Kurt Masur makes a triumphant return to the CSO

Andrew Patner

Riccardo Muti is back in Chicago; by all accounts, his initial rehearsals for next week's concert performances of Verdi's “Otello” have gone extremely well and have lighted an additional and happy fire under the players of the Chicago Symphony Orchestra.

This good news probably played a part Thursday night at Symphony Center in the exceptional performance of Bruckner's Fourth Symphony under the long-experienced, though now trembling, hands of guest conductor Kurt Masur, now 83. A confident group of musicians responded to the demanding and highly individual account of the German guest, making his first appearances with the CSO in seven seasons.

For 40 years, Chicago has been home to a series of masterly Bruckner interpreters whose takes have been by turn muscular, emotionally keen, analytical and mystical. Masur's version might be called elemental. Rather than stripping away the work of others, he seemed to rebuild the massive E-Flat Major symphony (in the 1878-80 version) from the ground up, making considered use of the CSO's technical abilities. It was highly fitting that, at the end of this 70-minute journey, Masur asked each section to take its own bow and led the applause for them.

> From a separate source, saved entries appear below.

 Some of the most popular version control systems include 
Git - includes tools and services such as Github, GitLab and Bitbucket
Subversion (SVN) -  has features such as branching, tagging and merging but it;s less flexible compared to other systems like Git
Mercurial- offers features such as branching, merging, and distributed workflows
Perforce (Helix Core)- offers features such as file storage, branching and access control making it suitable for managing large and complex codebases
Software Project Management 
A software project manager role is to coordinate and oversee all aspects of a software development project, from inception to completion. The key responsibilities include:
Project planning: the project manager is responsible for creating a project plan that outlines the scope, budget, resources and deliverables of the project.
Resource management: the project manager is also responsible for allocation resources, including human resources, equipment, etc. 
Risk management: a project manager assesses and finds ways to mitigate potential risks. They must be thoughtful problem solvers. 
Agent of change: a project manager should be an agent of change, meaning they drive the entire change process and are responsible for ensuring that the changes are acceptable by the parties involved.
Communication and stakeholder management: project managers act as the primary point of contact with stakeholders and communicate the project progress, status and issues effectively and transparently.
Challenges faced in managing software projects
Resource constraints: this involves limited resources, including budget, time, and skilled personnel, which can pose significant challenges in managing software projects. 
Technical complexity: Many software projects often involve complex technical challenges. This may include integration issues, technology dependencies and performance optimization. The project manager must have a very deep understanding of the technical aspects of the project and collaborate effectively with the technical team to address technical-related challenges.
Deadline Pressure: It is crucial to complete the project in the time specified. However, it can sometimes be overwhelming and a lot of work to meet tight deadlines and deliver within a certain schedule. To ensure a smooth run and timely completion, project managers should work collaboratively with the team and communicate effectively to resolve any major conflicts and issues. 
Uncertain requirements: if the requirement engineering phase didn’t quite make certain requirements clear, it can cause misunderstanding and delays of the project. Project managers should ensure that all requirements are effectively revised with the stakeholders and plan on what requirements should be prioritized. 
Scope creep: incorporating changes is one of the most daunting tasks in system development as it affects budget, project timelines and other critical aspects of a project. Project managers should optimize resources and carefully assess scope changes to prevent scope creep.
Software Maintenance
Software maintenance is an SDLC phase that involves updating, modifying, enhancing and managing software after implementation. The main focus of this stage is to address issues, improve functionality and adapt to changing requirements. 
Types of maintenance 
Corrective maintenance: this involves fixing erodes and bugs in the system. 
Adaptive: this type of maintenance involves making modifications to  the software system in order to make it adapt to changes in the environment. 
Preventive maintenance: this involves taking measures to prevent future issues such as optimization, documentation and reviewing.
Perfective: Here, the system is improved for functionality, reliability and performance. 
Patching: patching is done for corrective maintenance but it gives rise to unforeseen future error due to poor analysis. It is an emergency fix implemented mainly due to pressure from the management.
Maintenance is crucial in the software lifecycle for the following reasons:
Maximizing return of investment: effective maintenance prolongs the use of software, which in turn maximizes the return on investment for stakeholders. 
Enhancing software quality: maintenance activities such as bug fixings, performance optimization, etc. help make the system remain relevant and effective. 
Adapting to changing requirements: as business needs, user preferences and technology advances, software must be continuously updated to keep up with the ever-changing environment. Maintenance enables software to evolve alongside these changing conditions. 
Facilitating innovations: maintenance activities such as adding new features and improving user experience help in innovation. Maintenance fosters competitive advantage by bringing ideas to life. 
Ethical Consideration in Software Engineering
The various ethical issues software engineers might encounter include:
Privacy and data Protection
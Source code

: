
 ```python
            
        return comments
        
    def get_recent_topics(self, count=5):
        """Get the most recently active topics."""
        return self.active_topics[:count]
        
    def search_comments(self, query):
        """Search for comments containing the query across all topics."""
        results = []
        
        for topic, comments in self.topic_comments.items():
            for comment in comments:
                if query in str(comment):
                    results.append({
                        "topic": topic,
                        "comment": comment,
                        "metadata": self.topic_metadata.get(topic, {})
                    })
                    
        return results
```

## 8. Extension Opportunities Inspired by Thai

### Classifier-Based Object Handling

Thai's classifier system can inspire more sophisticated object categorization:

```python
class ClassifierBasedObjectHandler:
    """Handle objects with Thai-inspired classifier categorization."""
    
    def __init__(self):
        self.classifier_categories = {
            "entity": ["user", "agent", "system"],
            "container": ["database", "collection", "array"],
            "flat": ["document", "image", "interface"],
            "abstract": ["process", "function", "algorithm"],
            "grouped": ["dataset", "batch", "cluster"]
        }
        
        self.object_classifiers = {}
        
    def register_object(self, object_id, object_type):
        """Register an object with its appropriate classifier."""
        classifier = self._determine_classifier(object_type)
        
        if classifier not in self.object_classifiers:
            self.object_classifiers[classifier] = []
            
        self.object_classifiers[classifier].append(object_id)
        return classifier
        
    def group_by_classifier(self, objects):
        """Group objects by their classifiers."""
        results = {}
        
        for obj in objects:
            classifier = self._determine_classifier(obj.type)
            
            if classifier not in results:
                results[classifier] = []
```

Masur is a survivor — of Nazism, involuntary service as a teenager in the Wehrmacht, an Allied POW camp, a hand condition that ended his piano career, East German Communism (including periods where he was banned from conducting), a deadly car accident in which his wife was killed along with others, clinical depression, the senseless dismissal from the music directorship of the New York Philharmonic (which he had restored to musical health in the 1990s), a kidney transplant and now the tolls of age, which have left this once physically commanding figure gaunt and shaky but still tall with ramrod posture.

Perhaps all of these experiences contributed to a remarkably gentle and singing playing of the sprawling score, with even the mighty CSO brass sections fully integrated and never domineering. Daniel Gingrich's haunting horn solos both captured and set the mood, with flute Mathieu Dufour and clarinet John Bruce Yeh captaining the chameleonic winds while the strings made the whole piece seem to float on air. The occasion seemed almost historic.

Maybe Masur picked the opening A Major Mozart Piano Concerto, No. 23, K. 488, exactly 225 years old, to remind players and audience of the Austrian tradition of careful construction and craftsmanship that is also there in Bruckner for those who understand him. But with an orchestra and an audience used to Daniel Barenboim, Mitsuko Uchida and in recent years, Paul Lewis,in this repertoire, the French-Canadian soloist Louis Lortie again proved too lightweight and monochromatic for a work that has much more to it than his clockwork run-through showed. Meanwhile, Yeh and Gregory Smith made beautiful work of the clarinet parts. But this night belonged to Bruckner.